Puis il y a eu la rencontre de Picasso. Il semblerait, surtout d'après son article «Picasso peintre», qu'Apollinaire a d'abord et surtout été enthousiasmé par le côté lyrique des tableaux de Picasso, qu'il a réagi directement au sujet, aux personnages, à leurs vies probables, à ce qu'ils symbolisaient. Là évidemment il s'agit de beaucoup plus que d'un simple point de départ, plutôt d'une vraie inspiration au niveau du sujet : ce qui est très évident dans un poème comme «Saltimbanques» où les saltimbanques apparaissent comme des doubles du poète lui-même.

Mais c'est dans ce même poème également que l'influence de la peinture commence à se faire voir de façon beaucoup plus subtile : c'est-à-dire qu'il ne s'agit plus seulement du niveau du contenu, mais aussi d'une certaine analogie entre la présentation des images et les moyens mêmes de la peinture. Par exemple les saltimbanques ne sont définis que par leur mouvement d'éloignement. Leur troupe qui s'en va forme une sorte de trait, un point de fuite dirait-on. Comme dans la peinture également, c'est la tonalité de l'ensemble («les auberges grises, les villages sans églises») qui les caractérise. Leurs traits les plus typiques, résignation, pauvreté, se laissent deviner dans un contour, «l'arbre fruitier se résigne» ou dans le geste de leurs animaux «qui quêtent des sous sur leur passage».

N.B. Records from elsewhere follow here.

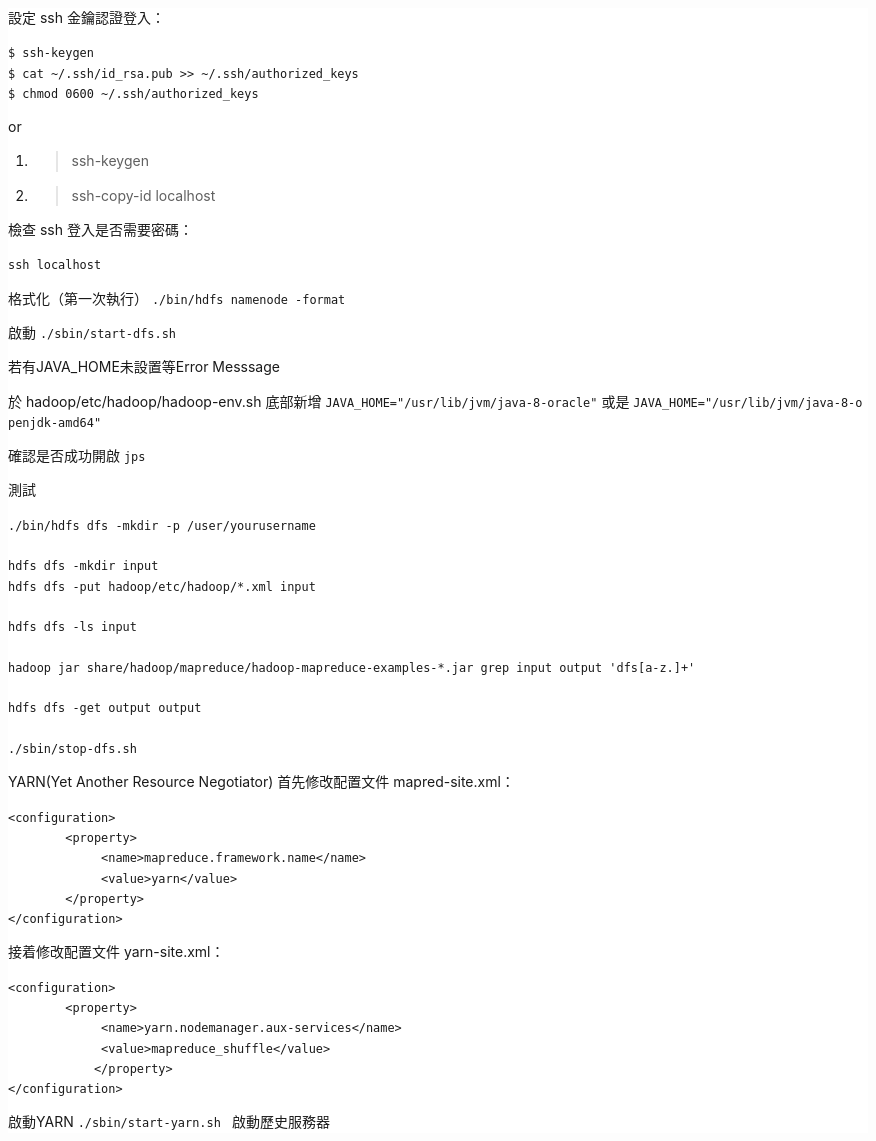 設定 ssh 金鑰認證登入：
```
$ ssh-keygen
$ cat ~/.ssh/id_rsa.pub >> ~/.ssh/authorized_keys
$ chmod 0600 ~/.ssh/authorized_keys
```

or

1. > ssh-keygen
2. > ssh-copy-id localhost

檢查 ssh 登入是否需要密碼：

`ssh localhost`

格式化（第一次執行）
`./bin/hdfs namenode -format`

啟動
`./sbin/start-dfs.sh`

若有JAVA_HOME未設置等Error Messsage

於 hadoop/etc/hadoop/hadoop-env.sh 底部新增
`JAVA_HOME="/usr/lib/jvm/java-8-oracle"`
或是
`JAVA_HOME="/usr/lib/jvm/java-8-openjdk-amd64"`

確認是否成功開啟
`jps`

測試
```
./bin/hdfs dfs -mkdir -p /user/yourusername

hdfs dfs -mkdir input
hdfs dfs -put hadoop/etc/hadoop/*.xml input

hdfs dfs -ls input

hadoop jar share/hadoop/mapreduce/hadoop-mapreduce-examples-*.jar grep input output 'dfs[a-z.]+'

hdfs dfs -get output output

./sbin/stop-dfs.sh
```


YARN(Yet Another Resource Negotiator)
首先修改配置文件 mapred-site.xml：
```
<configuration>
        <property>
             <name>mapreduce.framework.name</name>
             <value>yarn</value>
        </property>
</configuration>
```
接着修改配置文件 yarn-site.xml：
```
<configuration>
        <property>
             <name>yarn.nodemanager.aux-services</name>
             <value>mapreduce_shuffle</value>
            </property>
</configuration>
```
啟動YARN
``./sbin/start-yarn.sh ``
啟動歷史服務器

De même dans «Crépuscule», qui évidemment se calque sur un ou sur plusieurs tableaux de Marie Laurencin, c'est le décor qui donne la tonalité, le jour qui s'exténue, le ciel qui est sans teinte, les astres qui sont pâles, et le crépuscule qui définit le charlatan («un charlatan crépusculaire»). Et l'arlequin, double du poète, donne la preuve de ses dons magiques en faisant un geste («manie une étoile qu'il a décrochée») qui relie les deux plans de la terre et du ciel en remplissant l'espace. C'est l'image de l'enchanteur et de celui qui sait des lais pour les reines, conçues cette fois en termes spatiaux, voire plastiques.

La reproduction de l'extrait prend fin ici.